For example, a cuckoo hash table will give you a definite found or not found indication with at most two entries examined. Unfortunately, it requires that half the entries in the table be empty to provide this guarantee, so 1000 entries would need a table of 2000 words -- or perhaps 2048 to make hash computations cheaper. There is no additional overhead, since there are no chain links or anything of the sort.

If two words per entry is too much, you can explore the trade-off between the constant number of cells which need to be examined and the density of the table. For example, if you allow each slot to hold two values, you can increase the hash-table density to about 80%, but the number of comparisons to determine where and whether an entry is in the table increases to maximum four instead of two. With four hash functions instead of two and one entry per slot, you can increase the density to 99%, but now you might need to compute up to four hash values as well as doing the four comparisons.

In practice, the hash function for a cuckoo hash can be quite simple (eg. three products xor'd together and a shift, or even simpler if you are prepared to try more possibilities during table construction) and the table can be built in expected time O(N) (and with a reasonably small constant).

Since the discovery of cuckoo hashing, a number of similar datastructures have been invented with the same O(1) guarantee, generally allowing a larger density (and thus a smaller space overhead), but again at the cost of an increased (but constant) number of probes. In general, the approach is to attempt to store the candidate matches consecutively to take advantage of modern CPUs memory caches and potential compare parallelism. If that fits your use case, you might want to look at hopscotch hashing.

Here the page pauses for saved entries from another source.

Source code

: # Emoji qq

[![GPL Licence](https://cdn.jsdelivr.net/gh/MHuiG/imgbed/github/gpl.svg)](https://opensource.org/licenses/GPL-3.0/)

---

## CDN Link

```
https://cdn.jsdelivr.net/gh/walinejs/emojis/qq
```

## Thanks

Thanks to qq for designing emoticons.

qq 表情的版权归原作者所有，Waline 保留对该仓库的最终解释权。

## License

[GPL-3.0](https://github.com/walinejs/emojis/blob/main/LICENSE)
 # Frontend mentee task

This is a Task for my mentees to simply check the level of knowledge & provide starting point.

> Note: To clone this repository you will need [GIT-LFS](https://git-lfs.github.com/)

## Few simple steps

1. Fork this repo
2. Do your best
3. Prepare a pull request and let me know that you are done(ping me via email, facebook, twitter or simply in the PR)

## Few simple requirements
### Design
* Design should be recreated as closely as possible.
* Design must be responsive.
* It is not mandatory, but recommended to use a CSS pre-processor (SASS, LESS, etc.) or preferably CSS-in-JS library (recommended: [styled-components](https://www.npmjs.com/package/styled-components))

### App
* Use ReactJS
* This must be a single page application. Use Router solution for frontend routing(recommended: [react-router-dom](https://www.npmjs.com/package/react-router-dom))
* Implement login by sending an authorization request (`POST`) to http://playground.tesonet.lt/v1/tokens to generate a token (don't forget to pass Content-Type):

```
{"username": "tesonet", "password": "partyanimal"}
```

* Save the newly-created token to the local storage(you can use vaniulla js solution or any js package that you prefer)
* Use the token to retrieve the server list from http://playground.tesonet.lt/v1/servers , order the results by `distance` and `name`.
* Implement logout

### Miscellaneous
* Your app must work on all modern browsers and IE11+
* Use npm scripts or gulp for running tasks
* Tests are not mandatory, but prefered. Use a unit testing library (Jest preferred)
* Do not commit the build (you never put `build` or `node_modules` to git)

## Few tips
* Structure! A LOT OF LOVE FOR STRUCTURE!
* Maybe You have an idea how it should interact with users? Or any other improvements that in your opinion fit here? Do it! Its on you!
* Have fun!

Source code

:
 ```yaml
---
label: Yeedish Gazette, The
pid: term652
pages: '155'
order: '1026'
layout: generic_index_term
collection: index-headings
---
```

If you are willing to expend more time constructing the static table, you could use a perfect hash, which requires only one lookup because it is collision-free. The more time you are willing to spend, the smaller a table you will be able to construct. While it is possible to find a hash which allows 100% utilization of the hash table, the hash function itself needs some storage which is O(N) with a very small constant (a few bits per entry in the table.)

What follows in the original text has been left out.